Auf der Suche nach dem gewissen Etwas

Basketball: Play-offs für die Skyliners in weiter Ferne

Frankfurt – Den Glauben haben sie nicht verloren, zumal noch 15 Partien in der Basketball-Bundesliga ausstehen. Jedoch rückt mit jeder Niederlage das große Ziel, die Play-offs, für die Frankfurt Skyliners weiter weg. Von Timur Tinc

Nach dem 86:99 gegen Alba Berlin vor 4650 Zuschauern in der Ballsporthalle ist der Rückstand auf die Top acht auf acht Punkte gewachsen. „Wir sind alle selbstbewusst. Wenn wir es nicht wären, könnten wir sofort unsere Taschen packen“, sagte Jason Clark, der auf 13 Zähler kam.

Wie beim bitteren Pokal-Aus vor knapp sechs Wochen fanden die Skyliners keinen Weg, um die Offensive des Tabellenzweiten und Titelanwärters zu stoppen.

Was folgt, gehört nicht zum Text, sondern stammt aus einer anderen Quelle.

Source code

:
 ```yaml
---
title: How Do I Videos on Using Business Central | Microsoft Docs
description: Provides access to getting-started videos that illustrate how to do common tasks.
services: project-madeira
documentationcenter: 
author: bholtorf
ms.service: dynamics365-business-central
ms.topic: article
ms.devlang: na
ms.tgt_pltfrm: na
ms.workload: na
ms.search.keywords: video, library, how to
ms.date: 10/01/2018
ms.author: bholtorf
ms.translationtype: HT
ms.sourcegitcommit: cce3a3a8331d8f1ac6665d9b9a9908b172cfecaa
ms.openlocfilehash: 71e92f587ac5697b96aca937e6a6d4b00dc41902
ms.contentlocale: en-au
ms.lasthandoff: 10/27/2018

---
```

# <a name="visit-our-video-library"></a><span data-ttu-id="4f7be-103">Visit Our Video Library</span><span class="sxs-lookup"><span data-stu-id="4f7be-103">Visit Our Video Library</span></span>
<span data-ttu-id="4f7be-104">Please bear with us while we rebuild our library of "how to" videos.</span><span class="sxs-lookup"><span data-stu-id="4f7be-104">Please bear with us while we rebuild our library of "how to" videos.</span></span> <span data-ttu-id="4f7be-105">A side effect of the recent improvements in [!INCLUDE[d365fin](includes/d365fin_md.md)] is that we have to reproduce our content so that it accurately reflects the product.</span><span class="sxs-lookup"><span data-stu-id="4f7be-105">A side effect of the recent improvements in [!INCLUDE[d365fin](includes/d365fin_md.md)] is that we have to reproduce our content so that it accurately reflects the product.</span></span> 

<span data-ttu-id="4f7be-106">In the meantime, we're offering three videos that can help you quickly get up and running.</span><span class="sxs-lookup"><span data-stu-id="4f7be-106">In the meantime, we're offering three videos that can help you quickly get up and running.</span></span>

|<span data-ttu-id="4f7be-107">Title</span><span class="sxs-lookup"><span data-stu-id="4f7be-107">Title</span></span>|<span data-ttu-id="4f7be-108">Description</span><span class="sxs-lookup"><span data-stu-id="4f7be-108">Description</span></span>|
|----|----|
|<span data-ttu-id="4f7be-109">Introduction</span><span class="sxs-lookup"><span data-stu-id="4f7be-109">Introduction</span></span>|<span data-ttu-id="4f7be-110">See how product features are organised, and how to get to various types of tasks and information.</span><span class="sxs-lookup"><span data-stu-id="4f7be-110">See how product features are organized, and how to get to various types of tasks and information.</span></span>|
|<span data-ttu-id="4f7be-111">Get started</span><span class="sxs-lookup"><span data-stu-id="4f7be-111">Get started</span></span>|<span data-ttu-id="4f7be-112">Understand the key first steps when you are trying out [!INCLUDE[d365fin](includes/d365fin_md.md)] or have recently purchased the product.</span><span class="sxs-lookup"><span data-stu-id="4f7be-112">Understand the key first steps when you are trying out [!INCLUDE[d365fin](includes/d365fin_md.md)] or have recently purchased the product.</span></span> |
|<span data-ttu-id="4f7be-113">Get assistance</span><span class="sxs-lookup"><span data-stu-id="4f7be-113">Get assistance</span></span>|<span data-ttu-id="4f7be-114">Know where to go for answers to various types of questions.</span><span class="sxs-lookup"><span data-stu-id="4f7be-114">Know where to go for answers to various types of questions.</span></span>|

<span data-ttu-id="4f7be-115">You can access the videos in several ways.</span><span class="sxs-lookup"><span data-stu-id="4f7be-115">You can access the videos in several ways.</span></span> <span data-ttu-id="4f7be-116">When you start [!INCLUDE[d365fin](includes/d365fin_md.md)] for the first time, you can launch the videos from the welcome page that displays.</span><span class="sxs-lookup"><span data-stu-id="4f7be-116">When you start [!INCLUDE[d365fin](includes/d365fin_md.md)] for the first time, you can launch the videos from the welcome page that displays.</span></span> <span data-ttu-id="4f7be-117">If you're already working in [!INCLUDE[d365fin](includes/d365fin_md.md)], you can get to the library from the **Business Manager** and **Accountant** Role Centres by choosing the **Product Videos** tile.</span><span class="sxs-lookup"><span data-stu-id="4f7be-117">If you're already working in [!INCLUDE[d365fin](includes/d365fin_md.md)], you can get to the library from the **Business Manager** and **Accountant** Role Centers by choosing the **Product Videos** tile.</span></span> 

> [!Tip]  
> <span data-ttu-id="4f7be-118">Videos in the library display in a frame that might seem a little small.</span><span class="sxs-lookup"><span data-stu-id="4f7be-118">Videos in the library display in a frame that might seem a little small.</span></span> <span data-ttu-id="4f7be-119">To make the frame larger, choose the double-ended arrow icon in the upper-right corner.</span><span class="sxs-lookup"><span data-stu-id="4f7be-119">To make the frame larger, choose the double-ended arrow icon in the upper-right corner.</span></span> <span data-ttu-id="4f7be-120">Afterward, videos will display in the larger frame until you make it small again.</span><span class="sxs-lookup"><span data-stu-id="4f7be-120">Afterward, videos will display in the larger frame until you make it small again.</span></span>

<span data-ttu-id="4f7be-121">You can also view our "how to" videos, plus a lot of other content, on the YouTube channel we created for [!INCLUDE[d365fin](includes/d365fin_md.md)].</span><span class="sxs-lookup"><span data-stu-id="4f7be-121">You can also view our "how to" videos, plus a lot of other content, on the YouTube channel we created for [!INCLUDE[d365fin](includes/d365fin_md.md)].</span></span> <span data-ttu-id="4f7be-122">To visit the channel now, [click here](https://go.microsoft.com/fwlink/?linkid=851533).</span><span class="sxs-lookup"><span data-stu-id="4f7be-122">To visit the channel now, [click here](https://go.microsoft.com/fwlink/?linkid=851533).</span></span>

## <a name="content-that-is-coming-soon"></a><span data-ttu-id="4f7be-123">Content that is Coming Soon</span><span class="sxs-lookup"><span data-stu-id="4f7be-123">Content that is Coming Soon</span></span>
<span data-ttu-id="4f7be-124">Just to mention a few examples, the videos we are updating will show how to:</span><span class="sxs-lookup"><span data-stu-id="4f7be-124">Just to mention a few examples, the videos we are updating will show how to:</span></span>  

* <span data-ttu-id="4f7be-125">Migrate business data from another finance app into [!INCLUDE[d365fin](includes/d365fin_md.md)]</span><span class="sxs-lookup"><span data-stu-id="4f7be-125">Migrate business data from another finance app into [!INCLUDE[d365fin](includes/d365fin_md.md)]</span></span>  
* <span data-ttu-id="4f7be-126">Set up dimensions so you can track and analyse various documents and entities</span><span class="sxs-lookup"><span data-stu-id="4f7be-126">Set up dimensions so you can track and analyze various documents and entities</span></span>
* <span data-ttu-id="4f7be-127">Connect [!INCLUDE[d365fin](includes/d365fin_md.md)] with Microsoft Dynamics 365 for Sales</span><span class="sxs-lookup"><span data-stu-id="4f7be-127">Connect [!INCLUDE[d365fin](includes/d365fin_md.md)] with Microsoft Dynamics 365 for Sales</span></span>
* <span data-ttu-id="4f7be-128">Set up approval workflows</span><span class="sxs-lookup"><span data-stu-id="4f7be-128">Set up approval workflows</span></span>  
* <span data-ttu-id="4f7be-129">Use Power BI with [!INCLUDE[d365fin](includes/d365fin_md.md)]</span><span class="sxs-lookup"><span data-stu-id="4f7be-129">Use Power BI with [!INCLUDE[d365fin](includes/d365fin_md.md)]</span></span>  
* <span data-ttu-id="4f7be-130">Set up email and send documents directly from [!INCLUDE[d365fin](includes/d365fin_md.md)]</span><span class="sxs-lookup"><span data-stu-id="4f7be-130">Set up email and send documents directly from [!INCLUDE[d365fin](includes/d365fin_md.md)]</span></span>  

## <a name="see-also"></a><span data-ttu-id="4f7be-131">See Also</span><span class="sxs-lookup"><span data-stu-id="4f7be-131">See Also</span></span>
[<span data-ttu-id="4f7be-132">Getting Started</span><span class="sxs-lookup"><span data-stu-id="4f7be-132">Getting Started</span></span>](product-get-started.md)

Im Gegensatz zum 70:105 im Pokal waren die Frankfurter diesmal zunächst gut im Spiel und führten sogar zu Beginn des zweiten Viertels mit zehn Punkten (31:21).

„Phasenweise haben wir gut gespielt“, befand Leon Kratzer, der mit 14 Punkten und 13 Rebounds zwei Karrierebestwerte verbuchte: „Phasenweise aber auch nicht.“ Und diese schlechten Phasen nutzten die Hauptstädter gnadenlos. „Eigentlich sind wir in der Lage, gut zu verteidigen, aber das gewisse Etwas fehlt“, stellte Kratzer fest.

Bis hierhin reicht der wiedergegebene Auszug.